Die aanhalingstekens stonden er lang ook in de Nederlandse vertalingen, maar ergens tussen de eerste – Lize’s Avonturen in het Wonderland (1875) – en het moment dat de vertaling van Nicolaas Matsier voor het eerst gepubliceerd werd (1989), waren ze dus niet langer nodig/gewenst.
In eerste instantie legde Nicolaas Matsier zich hier bij neer, maar toen ook zijn vertaling voor een herdruk in aanmerking kwam, maakte hij zich sterk voor de aanhalingstekens op die plaatsen waar Alice denkt of iets hardop in zichzelf zegt (wat ook een vorm van denken is), en nu staan ze tot zijn grote tevredenheid weer allemaal in zijn vertaling.

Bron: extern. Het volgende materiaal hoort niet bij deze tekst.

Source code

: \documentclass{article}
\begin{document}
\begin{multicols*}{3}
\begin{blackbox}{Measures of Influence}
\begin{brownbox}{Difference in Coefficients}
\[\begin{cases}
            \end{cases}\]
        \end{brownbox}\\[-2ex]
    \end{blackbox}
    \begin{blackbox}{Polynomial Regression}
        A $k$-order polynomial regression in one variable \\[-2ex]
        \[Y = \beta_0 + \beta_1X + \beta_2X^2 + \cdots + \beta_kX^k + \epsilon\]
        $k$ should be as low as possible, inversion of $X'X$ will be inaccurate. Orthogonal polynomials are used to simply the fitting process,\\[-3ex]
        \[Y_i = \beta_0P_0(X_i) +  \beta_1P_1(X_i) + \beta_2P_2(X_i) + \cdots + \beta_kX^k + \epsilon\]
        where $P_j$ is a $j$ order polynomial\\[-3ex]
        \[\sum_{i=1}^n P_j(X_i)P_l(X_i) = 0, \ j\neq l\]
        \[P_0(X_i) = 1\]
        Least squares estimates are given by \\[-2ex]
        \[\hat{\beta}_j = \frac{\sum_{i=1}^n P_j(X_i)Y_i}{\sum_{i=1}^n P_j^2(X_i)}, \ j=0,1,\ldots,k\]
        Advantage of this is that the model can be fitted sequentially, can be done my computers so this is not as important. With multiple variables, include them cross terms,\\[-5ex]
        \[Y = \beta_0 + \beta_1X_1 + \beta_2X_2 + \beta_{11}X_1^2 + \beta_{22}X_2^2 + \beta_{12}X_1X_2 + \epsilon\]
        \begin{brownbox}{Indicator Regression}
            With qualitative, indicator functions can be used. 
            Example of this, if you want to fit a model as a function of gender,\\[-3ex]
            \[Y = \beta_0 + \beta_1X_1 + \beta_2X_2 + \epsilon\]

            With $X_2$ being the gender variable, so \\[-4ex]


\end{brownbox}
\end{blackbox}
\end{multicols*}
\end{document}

Ik ging trouwens niet alleen naar Zaltbommel om Nicolaas Matsier te horen, minstens even belangrijk was de presentatie van de facsimile van de allereerste Nederlandse Alice-vertaling: Lize’s Avontuur in het Wonderland. Behalve dat het de eerste Alice in het Nederlands was (de zesde vertaling in totaal), was het ook de eerste met kleurenillustraties. En misschien was het deze eerste Nederlandstalige editie die Lewis Carroll op het idee bracht voor The Nursery Alice.
Het was een langgekoesterde wens van het Lewis Carroll Genootschap om deze inmiddels zeer zeldzame Alice in facsimile opnieuw te laten verschijnen. Vervolgens werd er lang aan gewerkt om er een aantrekkelijke uitgave van te maken. Aantrekkelijk van vorm en aantrekkelijk van inhoud. Bij het bepalen van de vorm was het origineel natuurlijk leidend, maar om praktische redenen kreeg het boek uiteindelijk toch een harde kaft (met stofomslag). De inhoud bevat meer dan alleen de facsimile-uitgave. Twee Nederlandse Carrollians – beiden actief in het Lewis Carroll Genootschap – lichten Lize’s Avonturen in het Wonderland toe: Henri Ruizenaar gaat uitgebreid in op wat er wel en niet geweten wordt over de oorspronkelijke uitgave en Casper Schucking Kool zet kanttekeningen bij de wijze waarop de anonieme vertaler zich van zijn taak gekweten heeft.
Lize’s Avonturen in het Wonderland is verkrijgbaar bij het Lewis Carroll Genootschap.